September 23, 2007

My little bit of recent media enjoyment...

It's been a busy start to the school year what with the full-time website duties, three preps at school, a sixth class about to start, and all, so I haven't had much of a chance to read, see, or listen to loads of stuff. I do have a couple of recent media encounters, however, that I'd like to point out.

First up is the new film from David Cronenberg, Viggo Mortensen, and Naomi Watts - Eastern Promises. The film is an impressive turn from all involved, telling the story of an innocent British doctor (Watts) who finds herself brushing a little too closely to the world of Russian organized crime in London. Mortensen plays the crime family's driver/undertaker/jack of all trades. He is a friend and underling to the family's son, played very well by Vincent Cassel.

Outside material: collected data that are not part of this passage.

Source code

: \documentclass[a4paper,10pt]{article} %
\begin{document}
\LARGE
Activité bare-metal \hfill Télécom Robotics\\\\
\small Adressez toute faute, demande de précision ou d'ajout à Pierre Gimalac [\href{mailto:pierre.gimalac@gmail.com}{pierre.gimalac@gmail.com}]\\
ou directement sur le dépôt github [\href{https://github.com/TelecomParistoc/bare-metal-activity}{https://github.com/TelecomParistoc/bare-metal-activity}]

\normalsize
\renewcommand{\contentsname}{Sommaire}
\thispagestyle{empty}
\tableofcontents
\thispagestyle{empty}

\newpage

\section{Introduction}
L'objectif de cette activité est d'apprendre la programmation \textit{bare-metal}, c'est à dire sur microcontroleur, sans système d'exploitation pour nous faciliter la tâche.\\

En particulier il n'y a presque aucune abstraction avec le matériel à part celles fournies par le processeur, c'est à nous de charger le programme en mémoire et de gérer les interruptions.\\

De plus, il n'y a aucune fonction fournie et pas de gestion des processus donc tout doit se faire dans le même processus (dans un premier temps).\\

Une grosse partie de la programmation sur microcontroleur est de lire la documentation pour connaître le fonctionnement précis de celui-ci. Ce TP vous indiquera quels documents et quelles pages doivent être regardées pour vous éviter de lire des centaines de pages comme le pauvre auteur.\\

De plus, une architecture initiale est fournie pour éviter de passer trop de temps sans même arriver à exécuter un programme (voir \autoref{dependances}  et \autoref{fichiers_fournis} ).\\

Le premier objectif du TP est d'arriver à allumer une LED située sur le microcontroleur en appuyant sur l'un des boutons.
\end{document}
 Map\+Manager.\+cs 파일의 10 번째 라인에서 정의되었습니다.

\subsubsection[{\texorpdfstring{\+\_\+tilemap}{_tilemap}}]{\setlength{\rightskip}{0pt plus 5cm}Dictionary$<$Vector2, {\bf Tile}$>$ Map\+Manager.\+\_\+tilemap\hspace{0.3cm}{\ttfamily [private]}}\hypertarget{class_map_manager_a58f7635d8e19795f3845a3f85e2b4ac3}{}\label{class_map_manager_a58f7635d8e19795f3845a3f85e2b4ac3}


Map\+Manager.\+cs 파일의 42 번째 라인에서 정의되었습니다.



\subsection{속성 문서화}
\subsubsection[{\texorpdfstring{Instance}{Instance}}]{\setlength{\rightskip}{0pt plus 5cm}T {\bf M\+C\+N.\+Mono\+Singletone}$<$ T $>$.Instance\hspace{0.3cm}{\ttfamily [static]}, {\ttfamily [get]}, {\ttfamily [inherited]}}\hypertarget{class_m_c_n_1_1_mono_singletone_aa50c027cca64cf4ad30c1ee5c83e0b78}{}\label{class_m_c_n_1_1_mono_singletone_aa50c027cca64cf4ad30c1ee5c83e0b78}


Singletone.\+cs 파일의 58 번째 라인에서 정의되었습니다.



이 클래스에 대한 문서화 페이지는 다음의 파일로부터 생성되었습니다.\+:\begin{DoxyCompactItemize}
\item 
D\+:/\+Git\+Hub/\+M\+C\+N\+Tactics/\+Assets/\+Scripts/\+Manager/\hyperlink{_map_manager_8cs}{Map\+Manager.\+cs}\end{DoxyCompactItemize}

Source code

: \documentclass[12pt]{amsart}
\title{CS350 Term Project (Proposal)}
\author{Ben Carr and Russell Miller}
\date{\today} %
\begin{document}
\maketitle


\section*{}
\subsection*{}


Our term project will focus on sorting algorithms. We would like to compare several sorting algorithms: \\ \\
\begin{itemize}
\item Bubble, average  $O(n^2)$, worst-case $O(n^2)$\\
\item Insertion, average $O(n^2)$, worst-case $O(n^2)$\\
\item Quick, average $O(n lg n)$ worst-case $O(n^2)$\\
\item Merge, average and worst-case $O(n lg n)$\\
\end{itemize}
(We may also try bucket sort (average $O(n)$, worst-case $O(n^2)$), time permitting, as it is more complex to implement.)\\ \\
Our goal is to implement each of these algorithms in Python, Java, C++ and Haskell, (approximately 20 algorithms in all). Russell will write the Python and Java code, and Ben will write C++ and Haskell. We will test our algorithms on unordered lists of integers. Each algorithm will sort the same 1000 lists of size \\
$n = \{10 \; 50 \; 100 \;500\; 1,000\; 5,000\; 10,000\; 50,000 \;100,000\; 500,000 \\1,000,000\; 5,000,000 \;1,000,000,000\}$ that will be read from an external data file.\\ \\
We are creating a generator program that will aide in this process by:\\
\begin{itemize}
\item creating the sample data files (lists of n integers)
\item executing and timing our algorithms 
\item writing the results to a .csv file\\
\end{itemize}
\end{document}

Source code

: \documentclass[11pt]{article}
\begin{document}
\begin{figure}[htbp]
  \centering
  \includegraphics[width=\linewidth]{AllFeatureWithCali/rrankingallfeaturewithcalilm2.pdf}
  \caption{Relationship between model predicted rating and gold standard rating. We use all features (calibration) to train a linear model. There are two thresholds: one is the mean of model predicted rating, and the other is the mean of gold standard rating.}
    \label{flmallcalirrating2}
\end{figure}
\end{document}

The film is excellent, incredibly well acted, but not for everyone. Promises is dark, violent, and at times, thoroughly gruesome. We see fingers cut off, throats slit (with copious blood both times), knives wielded in a fight, and even an eye stabbed in desparation. People in the theater with me gasped and groans as the violence was very much shown with no glorifying angles or majestic soundtrack. And there is nudity - nothing flattering, no soft focus either on the teen prostitute from one scene or on Viggo's fully nude, tatooed body.

In the course of the film's hundred minutes, very little light comes into the films world, shot with little light and using London's old, dour character as a strong setting for the displaced Russian gangsters. Their actions are dark. Their memories of the homeland are tinged with exiles in Siberia, horror at the KGB's actions, and unrelenting violence in dealing with their new, strongly insular community. Into this tight family comes a blonde, waifish doctor with a Russian heritage of her own, not knowing the world into which she's falling. Her intervention causes a number of ripples as the father of the family - a brilliant, stoic, nostalgic part played by Aleksandar Mikic - attempts to hold onto his position of power. Luckily it does turn out that there is a hero within the family, if only he is given enough of a chance to so his small good deeds.

The filmmakers have crafted an excellently tense film that doesn't resolve the main storyline until the last possible moment and that leaves us uncertain of just where the family will be heading by the finale. The darkness, at times, threatens to overwhelm the characters as well as the film itself, but that doesn't ever take anything from the film. They have made a marvelous gangster movie set in an unexpected location.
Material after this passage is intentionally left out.